I think most of us in the 21st century are getting confused between the two. With so much information available to us - in fact, thrust upon us - our brains can overload trying to protect us.
Having a paranoid brain was likely a good survival trait when we were living on the savannah with lots of meat-loving predators about, and a host of attractive red berries that could give you more than just a tummy-ache if you ate them. In a modern city, in the midst of a global cyber-village, the same paranoia can seriously diminish your joy in life.
I read a number of different definitions in articles online. They seemed too limited in defnition or too technical (trying to define different brain chemicals!) to me. So I offer this handy differential guide, with the caveat that I'm not a trained psychologist, just an opinionated childless woman, who might have a weenie bit of an issue with anxiety at times.
Fear is specific, it has an object, a limited duration, it's motivating and it can be satisfied.
- Fear is specific: you know what - exactly - you are afraid of, whether it is the spider on your dashboard, or failing your next test.
- Fear has an object: there is a basis, a reason for your fear - you fear this spider because it is about to jump on you and it has a red stripe on its back, or because you have a spider phobia. You fear failing your next test because you know you haven't studied all the relevant material.
- Fear has a limited duration: you are afraid while the thing you fear is around or in potential. Even arachnaphobics don't spend all their time thinking about spiders. (Quite the reverse, I suspect.) If you fear failing this test, taking the test will resolve the fear one way or another. You won't continue to be afraid of failing after the test results are posted.
- Fear is motivating: it gets us moving and doing. Fight or flight. We run away from spiders, or hit them with the broom from 5ft away. We do extra study for the test, or become busy cleaning our desk/office/house as an avoidance strategy.
- Fear can be satisfied: the fear goes away - either because we found a way to make ourselves less afraid, or because the moment is passed and the fear goes with it. So you ran away from the spider and your fear ebbed. Or you studied for the test and your fear ebbed. You don't continue to be afraid after the source of your fears is removed.
Anxiety is pervasive, it is generalised, it is enduring, it is never satisfied, and it is dis-motivating.
- Anxiety is pervasive: we don't need a reason to be anxious. Or we can find every reason to be anxious.
- Anxiety is generalised: we're anxious about "failing", not merely this test. Or of "being unloveable" rather than that this person no longer loves us.
- Anxiety is enduring: we can temporarily ease this particular anxiety, but another one will pop right up to take its place. Or we'll just continue to be anxious about this particular thing long after its use-by date.
- Anxiety is never satisfied: we can study as hard and as long as we like. We can ace as many tests as we like, and anxiety will still whisper that we're going to fail.

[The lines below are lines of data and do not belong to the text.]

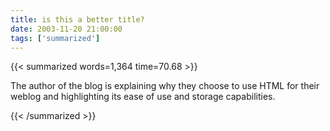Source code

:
```yaml
---
title: is this a better title?
date: 2003-11-20 21:00:00
tags: ['summarized']
---
```


{{< summarized words=1,364 time=70.68 >}}

The author of the blog is explaining why they choose to use HTML for their weblog and highlighting its ease of use and storage capabilities.

{{< /summarized >}}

- Anxiety is dis-motivating: anxiety encourages us to stay stuck. It tells us to NOT do things. It says "something bad might happen". With its endless litany of what could go wrong, it suggests that sitting here frozen is the best option available.
Fear deserves our respect. We can and should do a 'risk assessment' and then we can either run away or feel the fear and do it anyway.

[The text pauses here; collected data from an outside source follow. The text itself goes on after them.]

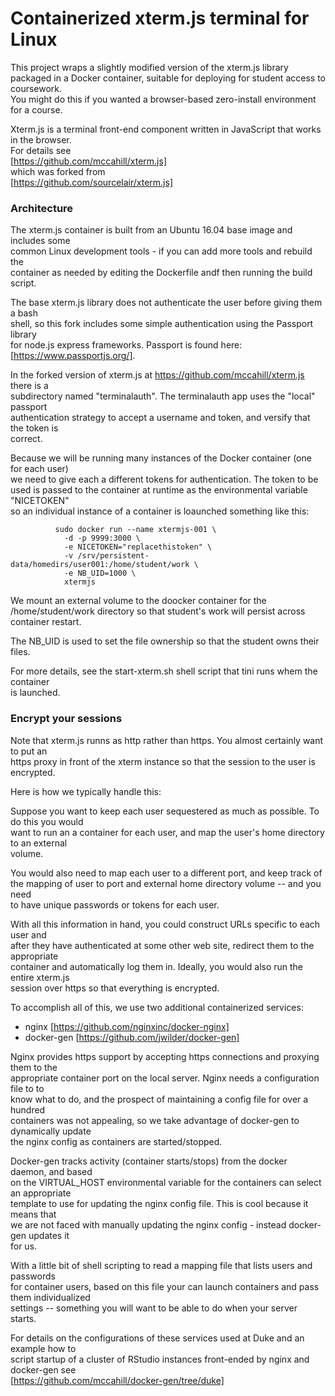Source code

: # Containerized xterm.js terminal for Linux


This project wraps a slightly modified version of the xterm.js library  
packaged in a Docker container, suitable for deploying for student access to coursework.  
You might do this if you wanted a browser-based zero-install environment for a course.  

Xterm.js is a terminal front-end component written in JavaScript that works in the browser.  
For details see   
  [https://github.com/mccahill/xterm.js]   
which was forked from   
  [https://github.com/sourcelair/xterm.js]   


### Architecture

The xterm.js container is built from an Ubuntu 16.04 base image and includes some  
common Linux development tools - if you can add more tools and rebuild the  
container as needed by editing the Dockerfile andf then running the build script.  

The base xterm.js library does not authenticate the user before giving them a bash  
shell, so this fork includes some simple authentication using the Passport library  
for node.js express frameworks. Passport is found here: [https://www.passportjs.org/].  

In the forked version of xterm.js at https://github.com/mccahill/xterm.js there is a  
subdirectory named "terminalauth". The terminalauth app uses the "local" passport  
authentication strategy to accept a username and token, and versify that the token is  
correct.

Because we will be running many instances of the Docker container (one for each user)  
we need to give each a different tokens for authentication. The token to be  
used is passed to the container at runtime as the environmental variable "NICETOKEN"  
so an individual instance of a container is loaunched something like this:  

```
          sudo docker run --name xtermjs-001 \
            -d -p 9999:3000 \
            -e NICETOKEN="replacethistoken" \
            -v /srv/persistent-data/homedirs/user001:/home/student/work \
            -e NB_UID=1000 \
            xtermjs 
```

We mount an external volume to the doocker container for the /home/student/work 
directory so that student's work will persist across container restart.  

The NB_UID is used to set the file ownership so that the student owns their files.  

For more details, see the start-xterm.sh shell script that tini runs whem the container  
is launched.


### Encrypt your sessions


Note that xterm.js runns as http rather than https. You almost certainly want to put an  
https proxy in front of the xterm instance so that the session to the user is encrypted.  

Here is how we typically handle this:

Suppose you want to keep each user sequestered as much as possible. To do this you would  
want to run an a container for each user, and map the user's home directory to an external  
volume. 

You would also need to map each user to a different port, and keep track of  
the mapping of user to port and external home directory volume -- and you need  
to have unique passwords or tokens for each user.

With all this information in hand, you could construct URLs specific to each user and  
after they have authenticated at some other web site, redirect them to the appropriate  
container and automatically log them in. Ideally, you would also run the entire xterm.js   
session over https so that everything is encrypted.

To accomplish all of this, we use two additional containerized services:  
- nginx [https://github.com/nginxinc/docker-nginx]  
- docker-gen [https://github.com/jwilder/docker-gen]  

Nginx provides https support by accepting https connections and proxying them to the  
appropriate container port on the local server. Nginx needs a configuration file to to  
know what to do, and the prospect of maintaining a config file for over a hundred  
containers was not appealing, so we take advantage of docker-gen to dynamically update  
the nginx config  as containers are started/stopped.  

Docker-gen tracks activity (container starts/stops) from the docker daemon, and based  
on the VIRTUAL_HOST environmental variable for the containers can select an appropriate  
template to use for updating the nginx config file. This is cool because it means that  
we are not faced with manually updating the nginx config - instead docker-gen updates it  
for us.  

With a little bit of shell scripting to read a mapping file that lists users and passwords  
for container users, based on this file your can launch containers and pass them individualized  
settings -- something you will want to be able to do when your server starts. 

For details on the configurations of these services used at Duke and an example how to  
script startup of a cluster of RStudio instances front-ended by nginx and docker-gen see  
[https://github.com/mccahill/docker-gen/tree/duke]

Anxiety doesn't deserve much respect*. It has a limited usefulness, in small doses it can get our strategic thinking going. Anxiety always sees the negative. Sometimes it does show us something we're not afraid of, but maybe we should be!
When you hear the voice in your head that says, "This might not be a good idea...", ask it for specifics, "Oh yeah? Why not?"
If the answer is, "Something... something baaaad might happen..." you're probably dealing with anxiety.
If the answer is, "If your hand shakes at all while throwing that dart, you'll impale the lady in blue who is standing too close to the dartboard," then you might want to listen.
*I'm not talking about anxiety disorders here. Those deserve respect, as do the people suffering through them. I'm just talking about garden-variety 21st century anxiety.